What you need to do: What lines of the data below hold "false"? Show them.

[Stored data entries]
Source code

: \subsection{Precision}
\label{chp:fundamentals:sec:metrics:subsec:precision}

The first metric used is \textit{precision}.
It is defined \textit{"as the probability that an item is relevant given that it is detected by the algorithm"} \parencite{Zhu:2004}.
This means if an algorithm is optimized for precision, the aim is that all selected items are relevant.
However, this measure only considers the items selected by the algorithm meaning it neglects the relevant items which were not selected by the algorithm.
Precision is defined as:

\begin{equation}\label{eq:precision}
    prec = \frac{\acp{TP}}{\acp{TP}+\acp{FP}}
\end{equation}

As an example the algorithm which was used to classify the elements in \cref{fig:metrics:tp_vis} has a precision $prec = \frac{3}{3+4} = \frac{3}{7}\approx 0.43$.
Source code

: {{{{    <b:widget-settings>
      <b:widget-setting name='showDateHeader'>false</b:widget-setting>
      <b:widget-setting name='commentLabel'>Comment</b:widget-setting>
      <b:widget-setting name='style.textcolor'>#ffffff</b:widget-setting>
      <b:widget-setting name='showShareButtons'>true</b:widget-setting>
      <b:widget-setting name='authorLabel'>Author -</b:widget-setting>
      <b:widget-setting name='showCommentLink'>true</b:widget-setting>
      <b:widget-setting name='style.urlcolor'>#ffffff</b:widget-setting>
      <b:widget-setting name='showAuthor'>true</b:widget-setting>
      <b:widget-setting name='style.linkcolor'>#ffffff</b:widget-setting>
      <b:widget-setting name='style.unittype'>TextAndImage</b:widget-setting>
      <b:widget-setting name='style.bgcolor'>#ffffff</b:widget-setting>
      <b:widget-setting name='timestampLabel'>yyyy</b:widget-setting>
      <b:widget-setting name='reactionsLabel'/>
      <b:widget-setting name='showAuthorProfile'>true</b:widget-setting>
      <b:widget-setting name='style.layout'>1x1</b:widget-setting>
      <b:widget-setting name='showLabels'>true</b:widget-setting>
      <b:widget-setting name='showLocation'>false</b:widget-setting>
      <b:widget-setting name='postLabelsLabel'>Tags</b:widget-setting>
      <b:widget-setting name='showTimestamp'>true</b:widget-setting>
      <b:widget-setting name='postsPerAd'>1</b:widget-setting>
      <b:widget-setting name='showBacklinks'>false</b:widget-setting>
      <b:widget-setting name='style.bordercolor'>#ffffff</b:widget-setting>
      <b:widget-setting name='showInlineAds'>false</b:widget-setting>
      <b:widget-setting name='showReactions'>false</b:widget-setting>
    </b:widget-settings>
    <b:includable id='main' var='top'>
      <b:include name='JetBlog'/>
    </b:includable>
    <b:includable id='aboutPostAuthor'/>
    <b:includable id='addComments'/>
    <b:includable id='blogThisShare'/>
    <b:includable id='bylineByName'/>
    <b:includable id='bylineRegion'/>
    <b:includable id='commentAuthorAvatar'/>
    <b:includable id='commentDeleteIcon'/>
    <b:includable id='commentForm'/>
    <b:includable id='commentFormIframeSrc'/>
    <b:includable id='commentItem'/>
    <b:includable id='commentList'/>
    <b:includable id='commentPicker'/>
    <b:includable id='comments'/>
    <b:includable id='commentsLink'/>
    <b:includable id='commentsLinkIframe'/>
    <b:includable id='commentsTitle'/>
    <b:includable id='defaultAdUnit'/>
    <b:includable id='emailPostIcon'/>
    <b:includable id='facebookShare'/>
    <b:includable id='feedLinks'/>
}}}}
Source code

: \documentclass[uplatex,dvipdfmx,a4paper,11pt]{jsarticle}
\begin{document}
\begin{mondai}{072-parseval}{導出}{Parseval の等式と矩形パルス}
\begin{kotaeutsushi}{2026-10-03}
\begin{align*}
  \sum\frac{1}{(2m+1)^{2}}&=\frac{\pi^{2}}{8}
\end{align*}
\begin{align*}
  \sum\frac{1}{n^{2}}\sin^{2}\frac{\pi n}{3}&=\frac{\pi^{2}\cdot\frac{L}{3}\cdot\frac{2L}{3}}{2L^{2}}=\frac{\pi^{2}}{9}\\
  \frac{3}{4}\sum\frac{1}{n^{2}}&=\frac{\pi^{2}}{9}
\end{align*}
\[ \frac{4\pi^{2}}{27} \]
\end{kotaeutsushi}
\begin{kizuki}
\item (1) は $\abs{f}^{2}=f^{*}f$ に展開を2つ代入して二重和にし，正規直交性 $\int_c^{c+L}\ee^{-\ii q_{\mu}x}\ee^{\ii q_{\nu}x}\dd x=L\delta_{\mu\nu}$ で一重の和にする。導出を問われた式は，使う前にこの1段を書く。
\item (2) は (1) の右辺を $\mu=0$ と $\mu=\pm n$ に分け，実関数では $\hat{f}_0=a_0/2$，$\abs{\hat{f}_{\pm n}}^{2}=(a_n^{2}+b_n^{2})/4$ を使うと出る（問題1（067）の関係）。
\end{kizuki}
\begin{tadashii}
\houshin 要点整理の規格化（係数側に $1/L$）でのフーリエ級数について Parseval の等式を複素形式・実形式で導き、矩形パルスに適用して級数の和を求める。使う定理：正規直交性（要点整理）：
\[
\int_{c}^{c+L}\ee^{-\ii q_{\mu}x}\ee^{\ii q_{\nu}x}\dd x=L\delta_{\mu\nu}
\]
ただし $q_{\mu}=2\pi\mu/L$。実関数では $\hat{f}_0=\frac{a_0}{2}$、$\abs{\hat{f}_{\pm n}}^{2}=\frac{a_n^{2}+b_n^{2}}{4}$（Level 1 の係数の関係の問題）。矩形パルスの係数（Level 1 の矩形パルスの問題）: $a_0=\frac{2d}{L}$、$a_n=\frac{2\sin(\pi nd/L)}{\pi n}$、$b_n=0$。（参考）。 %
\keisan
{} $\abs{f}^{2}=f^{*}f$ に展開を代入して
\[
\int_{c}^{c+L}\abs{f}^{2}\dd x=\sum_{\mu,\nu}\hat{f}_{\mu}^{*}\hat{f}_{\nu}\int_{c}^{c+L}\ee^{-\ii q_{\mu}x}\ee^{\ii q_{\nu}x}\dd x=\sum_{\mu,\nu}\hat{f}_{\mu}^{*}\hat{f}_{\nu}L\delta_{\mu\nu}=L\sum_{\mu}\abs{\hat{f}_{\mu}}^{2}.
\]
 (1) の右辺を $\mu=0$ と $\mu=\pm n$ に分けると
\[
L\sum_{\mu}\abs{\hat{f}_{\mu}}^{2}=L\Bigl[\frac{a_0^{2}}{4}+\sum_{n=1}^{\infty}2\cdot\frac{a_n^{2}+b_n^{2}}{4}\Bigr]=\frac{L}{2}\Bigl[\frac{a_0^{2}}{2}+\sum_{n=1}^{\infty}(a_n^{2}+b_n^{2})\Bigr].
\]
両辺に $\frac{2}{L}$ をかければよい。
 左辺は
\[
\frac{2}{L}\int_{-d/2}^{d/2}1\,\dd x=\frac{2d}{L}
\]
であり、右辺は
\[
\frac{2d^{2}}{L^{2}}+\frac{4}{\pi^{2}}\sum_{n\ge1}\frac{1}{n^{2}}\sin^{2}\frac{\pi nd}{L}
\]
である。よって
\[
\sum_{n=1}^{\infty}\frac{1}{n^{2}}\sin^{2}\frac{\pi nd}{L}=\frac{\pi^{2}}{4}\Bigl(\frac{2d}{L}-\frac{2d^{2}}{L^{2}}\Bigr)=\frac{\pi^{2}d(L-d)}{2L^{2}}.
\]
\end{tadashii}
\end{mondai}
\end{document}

Your response:
      <b:widget-setting name='showDateHeader'>false</b:widget-setting>
      <b:widget-setting name='showLocation'>false</b:widget-setting>
      <b:widget-setting name='showBacklinks'>false</b:widget-setting>
      <b:widget-setting name='showInlineAds'>false</b:widget-setting>
      <b:widget-setting name='showReactions'>false</b:widget-setting>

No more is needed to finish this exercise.